A homebound or hospitalized student is a student who has a medically diagnosed physical or psychiatric condition which is acute or catastrophic in nature, or a chronic illness, or a repeated intermittent illness due to a persisting medical problem and which confines the student to home or hospital, and restricts activities for an extended period of time. The medical diagnosis shall be made by a licensed physician.
Students with intellectual disabilities. An intellectual disability is defined as significantly below average general intellectual and adaptive functioning manifested during the developmental period, with significant delays in academic skills. Developmental period refers to birth to eighteen (18) years of age.
Orthopedic impairment means a severe skeletal, muscular, or neuromuscular impairment. The term includes impairments resulting from congenital anomalies (e.g. including but not limited to skeletal deformity or spina bifida), and impairments resulting from other causes (e.g., including but not limited to cerebral palsy or amputations).
Other health impairment means having limited strength, vitality or alertness, including a heightened alertness to environmental stimuli, that results in limited alertness with respect to the educational environment, that is due to chronic or acute health problems.
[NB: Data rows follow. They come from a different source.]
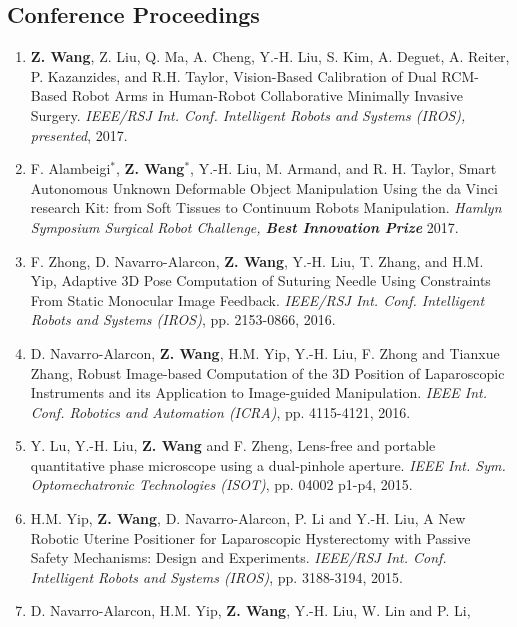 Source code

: \documentclass[10pt,letterpaper]{article}
\begin{document}
\subsection*{Conference Proceedings}
\begin{enumerate}
    \item \textbf{Z. Wang}, Z. Liu, Q. Ma, A. Cheng, Y.-H. Liu, S. Kim, A. Deguet, A. Reiter, P. Kazanzides, and R.H. Taylor,
    Vision-Based Calibration of Dual RCM-Based Robot Arms in Human-Robot Collaborative Minimally Invasive Surgery.
    \textit{{IEEE/RSJ} Int. Conf. Intelligent Robots and Systems (IROS), presented}, 2017.
    \item F. Alambeigi$^*$, \textbf{Z. Wang}$^*$, Y.-H. Liu, M. Armand, and R. H. Taylor,
    Smart Autonomous Unknown Deformable Object Manipulation Using the da Vinci research Kit: from Soft Tissues to Continuum Robots Manipulation.
    \textit{Hamlyn Symposium Surgical Robot Challenge, \textbf{Best Innovation Prize}} 2017.
    \item F. Zhong, D. Navarro-Alarcon, \textbf{Z. Wang}, Y.-H. Liu, T. Zhang, and H.M. Yip,
    Adaptive 3D Pose Computation of Suturing Needle Using Constraints From Static Monocular Image Feedback.
    \textit{{IEEE/RSJ} Int. Conf. Intelligent Robots and Systems (IROS)}, pp. 2153-0866, 2016.
    \item D. Navarro-Alarcon, \textbf{Z. Wang}, H.M. Yip, Y.-H. Liu, F. Zhong and Tianxue Zhang,
    Robust Image-based Computation of the 3D Position of Laparoscopic Instruments and its Application to Image-guided Manipulation.
    \textit{{IEEE} Int. Conf. Robotics and Automation (ICRA)}, pp. 4115-4121, 2016.
    \item Y. Lu, Y.-H. Liu, \textbf{Z. Wang} and F. Zheng,
    Lens-free and portable quantitative phase microscope using a dual-pinhole aperture.
    \textit{{IEEE} Int. Sym. Optomechatronic Technologies (ISOT)}, pp. 04002 p1-p4, 2015.
    \item H.M. Yip, \textbf{Z. Wang}, D. Navarro-Alarcon, P. Li and Y.-H. Liu,
    A New Robotic Uterine Positioner for Laparoscopic Hysterectomy with Passive Safety Mechanisms: Design and Experiments.
    \textit{{IEEE/RSJ} Int. Conf. Intelligent Robots and Systems (IROS)}, pp. 3188-3194, 2015.
    \item D. Navarro-Alarcon, H.M. Yip, \textbf{Z. Wang}, Y.-H. Liu, W. Lin and P. Li,

\end{enumerate}
\end{document}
This includes, but is not limited to, asthma, attention deficit disorder or attention deficit hyperactivity disorder, Tourette syndrome, diabetes, epilepsy, a heart condition, hemophilia, lead poisoning, leukemia, nephritis, rheumatic fever, sickle cell anemia, and acquired brain injury.
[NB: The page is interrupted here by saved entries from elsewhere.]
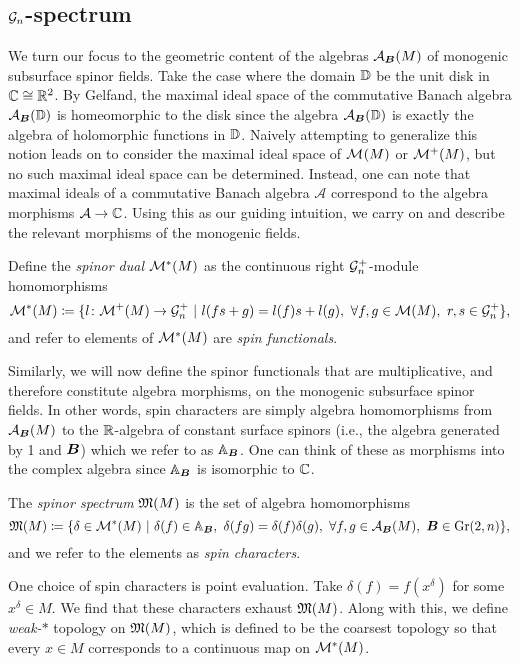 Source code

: \subsection{$\mathcal{G}_n$-spectrum}

We turn our focus to the geometric content of the algebras $\mathcal{A}_{\boldsymbol{B}}(M)$ of monogenic subsurface spinor fields. Take the case where the domain $\mathbb{D}$ be the unit disk in $\mathbb{C} \cong \mathbb{R}^2$.  By Gelfand, the maximal ideal space of the commutative Banach algebra $\mathcal{A}_{\boldsymbol{B}}(\mathbb{D})$ is homeomorphic to the disk since the algebra $\mathcal{A}_{\boldsymbol{B}}(\mathbb{D})$ is exactly the algebra of holomorphic functions in $\mathbb{D}$. Naively attempting to generalize this notion leads on to consider the maximal ideal space of $\mathcal{M}^{}(M)$ or $\mathcal{M}^{+}(M)$, but no such maximal ideal space can be determined. Instead, one can note that maximal ideals of a commutative Banach algebra $\mathcal{A}$ correspond to the algebra morphisms $\mathcal{A} \to \mathbb{C}$.  Using this as our guiding intuition, we carry on and describe the relevant morphisms of the monogenic fields.



\begin{definition}
    Define the \emph{spinor dual} $\mathcal{M}^*(M)$ as the continuous right $\mathcal{G}_n^+$-module homomorphisms
    \begin{equation}
        \mathcal{M}^*(M) \coloneqq \{ l \colon \mathcal{M}^+(M) \to \mathcal{G}_n^+ ~\vert~ l(fs+g) = l(f)s+l(g), ~\forall f,g \in \mathcal{M}(M), ~r,s \in \mathcal{G}_n^+ \},
    \end{equation}
    and refer to elements of $\mathcal{M}^*(M)$ are \emph{spin functionals}. 
    \end{definition}
Similarly, we will now define the spinor functionals that are multiplicative, and therefore constitute algebra morphisms, on the monogenic subsurface spinor fields. In other words, spin characters are simply algebra homomorphisms from $\mathcal{A}_{\boldsymbol{B}}(M)$ to the $\mathbb{R}$-algebra of constant surface spinors (i.e., the algebra generated by 1 and $\boldsymbol{B}$) which we refer to as $\mathbb{A}_{\boldsymbol{B}}$. One can think of these as morphisms into the complex algebra since $\mathbb{A}_{\boldsymbol{B}}$ is isomorphic to $\mathbb{C}$.
\begin{definition}
    The \emph{spinor spectrum} $\mathfrak{M}(M)$ is the set of algebra homomorphisms
    \[
        \mathfrak{M}(M) \coloneqq \{ \delta \in \mathcal{M}^*(M) ~\vert~ \delta(f) \in \mathbb{A}_{\boldsymbol{B}},~\delta(fg) = \delta(f)\delta(g),~ \forall f,g \in \mathcal{A}_{\boldsymbol{B}}(M),~  \boldsymbol{B} \in \operatorname{Gr}(2,n)\},
    \]
    and we refer to the elements as \emph{spin characters}.
\end{definition}
One choice of spin characters is point evaluation. Take $\delta(f)=f(x^\delta)$ for some $x^\delta \in M$. We find that these characters exhaust $\mathfrak{M}(M)$. Along with this, we define \emph{weak-$\ast$} topology on $\mathfrak{M}(M)$, which is defined to be the coarsest topology so that every $x \in M$ corresponds to a continuous map on $\mathcal{M}^*(M)$.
A specific learning disability is defined as a disorder in one or more of the basic learning processes involved in understanding or in using language, spoken or written, that may manifest in significant difficulties affecting the ability to listen, speak, read, write, spell, or do mathematics. Associated conditions may include dyslexia, dyscalculia, dysgraphia, or developmental aphasia. A specific learning disability does not include learning problems that are primarily the result of a visual, hearing, motor, intellectual, or emotional/behavioral disability limited English proficiency or environmental, cultural, or economic factors.
Speech impairments are disorders of speech sounds, fluency, or voice that interfere with communication, adversely affect performance and/or functioning in the educational environment, and result in the need for exceptional student education.
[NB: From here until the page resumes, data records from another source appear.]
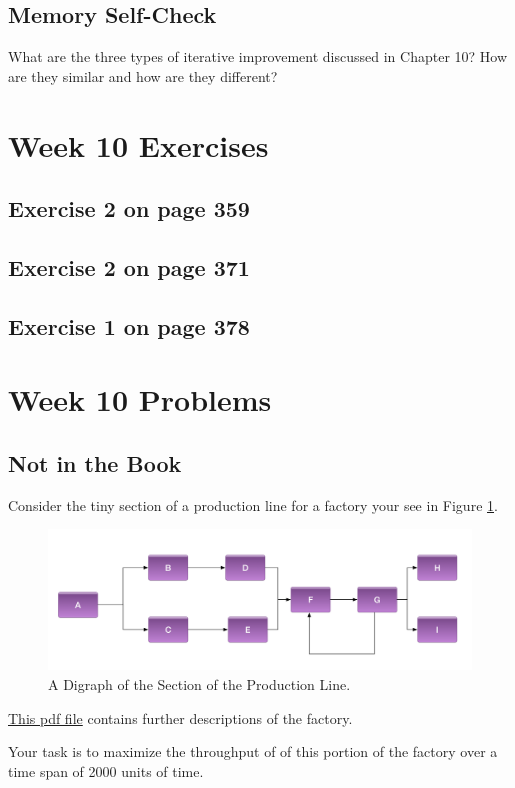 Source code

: \documentclass[12pt]{amsart}
\begin{document}
\subsection{Memory Self-Check}
What are the three types of iterative improvement discussed in Chapter 10? How are they similar and how are they different?
 \section{Week 10 Exercises}
\subsection{ Exercise 2 on page 359}
\subsection{Exercise 2 on page 371} 
\subsection{Exercise 1 on page 378} 


\section{Week 10 Problems}
\subsection{Not in the Book}
Consider the tiny section of a production line for a factory your see in Figure \ref{fig:factory1}. 
\begin{figure}[htb]
  \includegraphics[width=\linewidth]{../support_files/tiny_factory.png}
  \caption{A Digraph of the Section of the Production Line.}
  \label{fig:factory1}
\end{figure}

\href{run:../support_files/tiny_factory_step_descriptions.pdff}{This pdf file} contains further descriptions of the factory.

Your task is to maximize the throughput of of this portion of the factory over a time span of 2000 units of time.
\end{document}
A traumatic brain injury means an acquired injury to the brain caused by an external physical force resulting in total or partial functional disability or psychosocial impairment, or both, that adversely affects educational performance. The term applies to mild, moderate, or severe, open or closed head injuries resulting in impairments in one (1) or more areas such as cognition, language, memory, attention, reasoning, abstract thinking, judgment, problem-solving, sensory, perceptual and motor abilities, psychosocial behavior, physical functions, information processing, or speech. The term includes anoxia due to trauma. The term does not include brain injuries that are congenital, degenerative, or induced by birth trauma.
Students who are visually impaired include the following:
- A student who is blind, has no vision, or has little potential for using vision.
- A student who has low vision.
- The term visual impairment does not include students who have learning problems that are primarily the result of visual perceptual and/or visual motor difficulties.